We can assume that Lee and McQueen's inclusion means that Jay Sebring will be a major fixture in Tarantino's film. That could mean that actors like Olyphant and Marsden – whose characters are not-yet announced – could be playing some of his high-profile clients. Olyphant, in particular, recalls a young Warren Beatty. It could also mean that the bulk of Tate's story in the film is in tandem with Sebring; that's why she was seen driving his car.

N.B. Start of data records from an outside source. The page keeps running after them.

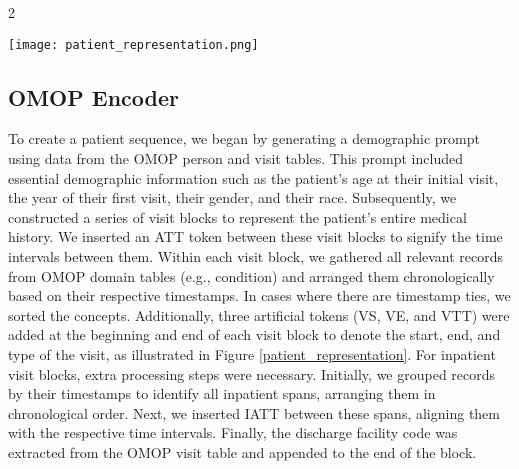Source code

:\begin{multicols}{2}
\begin{figure*}
    \centering
    \texttt{[image: patient\_representation.png]}
    \label{patient_representation}
\end{figure*}
\subsection{OMOP Encoder}
To create a patient sequence, we began by generating a demographic prompt using data from the OMOP person and visit tables. This prompt included essential demographic information such as the patient's age at their initial visit, the year of their first visit, their gender, and their race. Subsequently, we constructed a series of visit blocks to represent the patient's entire medical history. We inserted an ATT token between these visit blocks to signify the time intervals between them. Within each visit block, we gathered all relevant records from OMOP domain tables (e.g., condition) and arranged them chronologically based on their respective timestamps. In cases where there are timestamp ties, we sorted the concepts. Additionally, three artificial tokens (VS, VE, and VTT) were added at the beginning and end of each visit block to denote the start, end, and type of the visit, as illustrated in Figure \ref{patient_representation}. For inpatient visit blocks, extra processing steps were necessary. Initially, we grouped records by their timestamps to identify all inpatient spans, arranging them in chronological order. Next, we inserted IATT between these spans, aligning them with the respective time intervals. Finally, the discharge facility code was extracted from the OMOP visit table and appended to the end of the block.


\end{multicols}
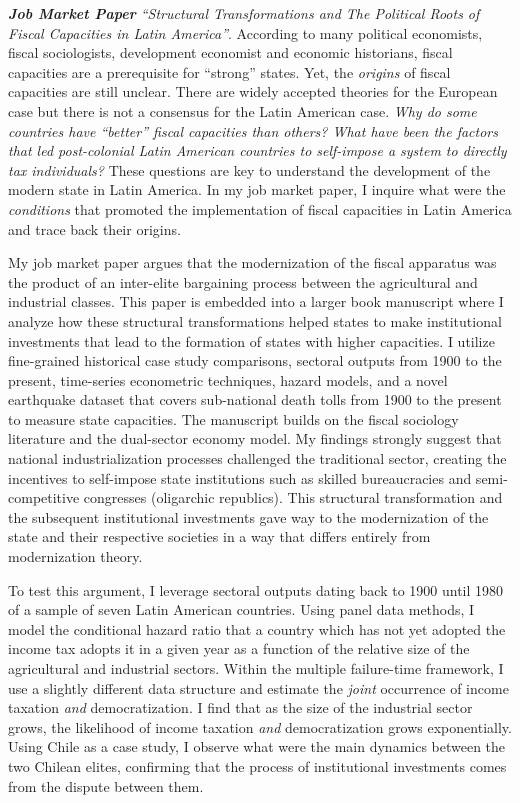 \documentclass[11pt]{letter} %
\begin{document}
\begin{letter}{}
\emph{{\bf Job Market Paper} ``Structural Transformations and The Political Roots of Fiscal Capacities in Latin America''}. According  to many political economists, fiscal sociologists, development economist and economic historians, fiscal capacities are a prerequisite for ``strong'' states. Yet, the \emph{origins} of fiscal capacities are still unclear. There are widely accepted theories for the European case but there is not a consensus for the Latin American case. \emph{Why do some countries have ``better'' fiscal capacities than others? What have been the factors that led post-colonial Latin American countries to self-impose a system to directly tax individuals?} These questions are key to understand the development of the modern state in Latin America. In my job market paper, I inquire what were the \emph{conditions} that promoted the implementation of fiscal capacities in Latin America and trace back their origins.


My job market paper argues that the modernization of the fiscal apparatus was the product of an inter-elite bargaining process between the agricultural and industrial classes. This paper is embedded into a larger book manuscript where I analyze how these structural transformations helped states to make institutional investments that lead to the formation of states with higher capacities. I utilize fine-grained historical case study comparisons, sectoral outputs from 1900 to the present, time-series econometric techniques, hazard models, and a novel earthquake dataset that covers sub-national death tolls from 1900 to the present to measure state capacities. The manuscript builds on the fiscal sociology literature and the dual-sector economy model. My findings strongly suggest that national industrialization processes challenged the traditional sector, creating the incentives to self-impose state institutions such as skilled bureaucracies and semi-competitive congresses (oligarchic republics). This structural transformation and the subsequent institutional investments gave way to the modernization of the state and their respective societies in a way that differs entirely from modernization theory.


To test this argument, I leverage sectoral outputs dating back to 1900 until 1980 of a sample of seven Latin American countries. Using panel data methods, I model the conditional hazard ratio that a country which has not yet adopted the income tax adopts it in a given year as a function of the relative size of the agricultural and industrial sectors. Within the multiple failure-time framework, I use a slightly different data structure and estimate the \emph{joint} occurrence of income taxation \emph{and} democratization. I find that as the size of the industrial sector grows, the likelihood of income taxation \emph{and} democratization grows exponentially. Using Chile as a case study, I observe what were the main dynamics between the two Chilean elites, confirming that the process of institutional investments comes from the dispute between them. 


\end{letter}
\end{document}
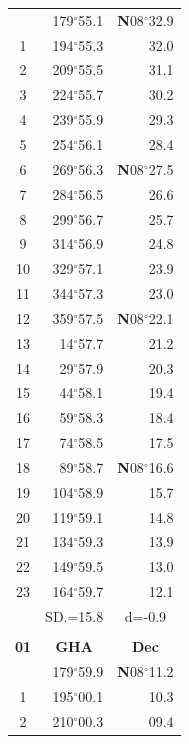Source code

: \documentclass[10pt, a4paper]{report}
\begin{document}
\begin{scriptsize}
\begin{tabular*}{0.2\textwidth}[t]{@{\extracolsep{\fill}}|c|rr|}
\hline\rule{0pt}{2.6ex}\noindent
0 & 179$^\circ$55.1 & \textbf{N}08$^\circ$32.9\\
1 & 194$^\circ$55.3 & 32.0\\
2 & 209$^\circ$55.5 & 31.1\\
3 & 224$^\circ$55.7 & \raisebox{0.24ex}{\boldmath$\cdot$~\boldmath$\cdot$~~}30.2\\
4 & 239$^\circ$55.9 & 29.3\\
5 & 254$^\circ$56.1 & 28.4\\[2Pt]
6 & 269$^\circ$56.3 & \textbf{N}08$^\circ$27.5\\
7 & 284$^\circ$56.5 & 26.6\\
8 & 299$^\circ$56.7 & 25.7\\
9 & 314$^\circ$56.9 & \raisebox{0.24ex}{\boldmath$\cdot$~\boldmath$\cdot$~~}24.8\\
10 & 329$^\circ$57.1 & 23.9\\
11 & 344$^\circ$57.3 & 23.0\\[2Pt]
12 & 359$^\circ$57.5 & \textbf{N}08$^\circ$22.1\\
13 & 14$^\circ$57.7 & 21.2\\
14 & 29$^\circ$57.9 & 20.3\\
15 & 44$^\circ$58.1 & \raisebox{0.24ex}{\boldmath$\cdot$~\boldmath$\cdot$~~}19.4\\
16 & 59$^\circ$58.3 & 18.4\\
17 & 74$^\circ$58.5 & 17.5\\[2Pt]
18 & 89$^\circ$58.7 & \textbf{N}08$^\circ$16.6\\
19 & 104$^\circ$58.9 & 15.7\\
20 & 119$^\circ$59.1 & 14.8\\
21 & 134$^\circ$59.3 & \raisebox{0.24ex}{\boldmath$\cdot$~\boldmath$\cdot$~~}13.9\\
22 & 149$^\circ$59.5 & 13.0\\
23 & 164$^\circ$59.7 & 12.1\\
\hline
\rule{0pt}{2.4ex} & \multicolumn{1}{c}{SD.=15.8} & \multicolumn{1}{c|}{d=-0.9}\\
\hline
\multicolumn{1}{c}{}\\[-0.5ex]\hline
\multicolumn{1}{|c|}{\rule{0pt}{2.6ex}\textbf{01}} & \multicolumn{1}{c}{\textbf{GHA}} & \multicolumn{1}{c|}{\textbf{Dec}}\\
\hline\rule{0pt}{2.6ex}\noindent
0 & 179$^\circ$59.9 & \textbf{N}08$^\circ$11.2\\
1 & 195$^\circ$00.1 & 10.3\\
2 & 210$^\circ$00.3 & 09.4\\

\end{tabular*}
\end{scriptsize}
\end{document}
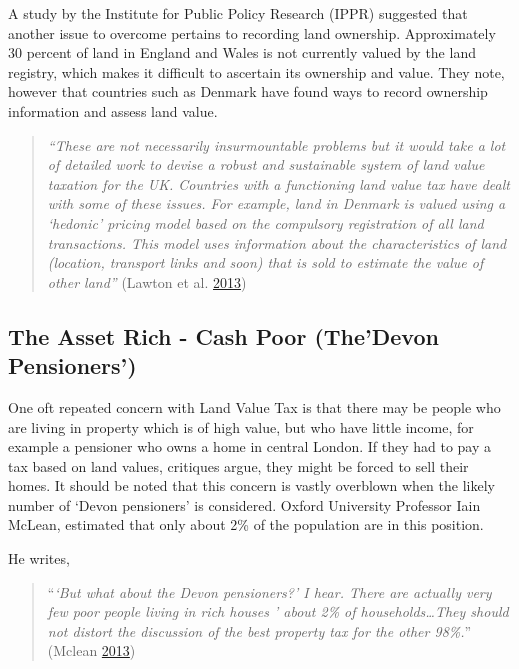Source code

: \documentclass[]{tufte-handout}
\begin{document}
A study by the Institute for Public Policy Research (IPPR) suggested
that another issue to overcome pertains to recording land ownership.
Approximately 30 percent of land in England and Wales is not currently
valued by the land registry, which makes it difficult to ascertain its
ownership and value. They note, however that countries such as Denmark
have found ways to record ownership information and assess land value.

\begin{quote}
\emph{``These are not necessarily insurmountable problems but it would
take a lot of detailed work to devise a robust and sustainable system of
land value taxation for the UK. Countries with a functioning land value
tax have dealt with some of these issues. For example, land in Denmark
is valued using a `hedonic' pricing model based on the compulsory
registration of all land transactions. This model uses information about
the characteristics of land (location, transport links and soon) that is
sold to estimate the value of other land''} (Lawton et al.
\protect\hyperlink{ref-Lawton2013a}{2013})
\end{quote}

\hypertarget{the-asset-rich---cash-poor-thedevon-pensioners}{%
\subsection{The Asset Rich - Cash Poor (The'Devon
Pensioners')}\label{the-asset-rich---cash-poor-thedevon-pensioners}}

One oft repeated concern with Land Value Tax is that there may be people
who are living in property which is of high value, but who have little
income, for example a pensioner who owns a home in central London. If
they had to pay a tax based on land values, critiques argue, they might
be forced to sell their homes. It should be noted that this concern is
vastly overblown when the likely number of `Devon pensioners' is
considered. Oxford University Professor Iain McLean, estimated that only
about 2\% of the population are in this position.

He writes,

\begin{quote}
``\emph{`But what about the Devon pensioners?' I hear. There are
actually very few poor people living in rich houses ' about 2\% of
households\ldots{}They should not distort the discussion of the best
property tax for the other 98\%.}'' (Mclean
\protect\hyperlink{ref-Mclean2013}{2013})
\end{quote}
\end{document}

Another interesting thing: Apart from Squeaky Fromme, no members of the Manson Family have been officially cast. Why Fromme, and not more notorious members, like Susan Atkins or Leslie Van Houten or even Linda Kasabian? Well, if we're looking at the film from the perspective of '60s Hollywood, and not the murders, Fromme makes better sense. When the Family first took residence at Spahn Ranch, Manson assigned Fromme to be George Spahn's "companion." Fromme, a mere teenager at the time, tended to Spahn's home and sexual needs so that the Family could live on his compound rent-free. She even, supposedly, got the nickname "Squeaky" from Spahn himself, who named her after the sound she made when he ran his hand up her thigh.

Since DiCaprio is playing a Western TV star, it would make sense that he's friendly with George Spahn, and therefore familiar with Spahn's lover, Fromme. Other girls trickled in and out of Spahn's main house on the property, but Fromme was his constant companion, and thus the only one important enough to cast with a name actress. It's possible, then, that our only glimpse at the Family will be via DiCaprio's interactions with the two of them. Perhaps the murders and the other main players will all be off-screen. (Fromme did not participate in the Tate murders, but later served prison time for attempting to assassinate President Gerald Ford.)

Other Details

We also know that the film was originally meant to come out August 9, 2019 – the 50th anniversary of the Tate murders. After that decision drew ire, Sony moved it up two weeks to July 26. For some, that tasteless decision was further compounded by Sharon Tate's sister, Debra Tate, who publicly denounced the film and its release date.

But Tate has since changed her mind, after Tarantino personally contacted her and told her the plot of the film. In July, she told People: "I'm pleased he reached out. I thought it showed a lot of class and sensitivity to move up the release date. He has done nothing but respect me and be very forthcoming. I have very high hopes for this project."

On August 3, Debra Tate followed up those comments in two tweets, where she confirmed her enthusiasm about the project, adding: "People think they know what this movie is. They don't." She also noted that Tarantino let her read the script.

Tate, who has spent her life since Sharon's death advocating for victim's rights and vehemently protesting the Family's various parole hearings, added that protecting her sister's legacy is her most important role, and that Tarantino shared her commitment.

That enthusiastic support from the victim's only surviving family member should alleviate some of the initial concerns about Tarantino's project. For what it's worth, I have studied and written about Tate's legacy for years, and have always had a positive perception about Tarantino's film. This is, to my recollection, the first major project about the murders to make Sharon Tate a character; not just a body on the floor, not just a statistic, not just a pretty face in the periphery. A character. Seeing her driving that coupe with those sunglasses, or standing firmly in a miniskirt and high boots, the agent of a story that won't just maim her, but will also understand her, has me beside myself.

There's a lot about Once Upon a Time in Hollywood that excites me, but knowing it's going to give Sharon – the person – a platform of any kind is too much for words. Let's hope the rest of the film matches that height.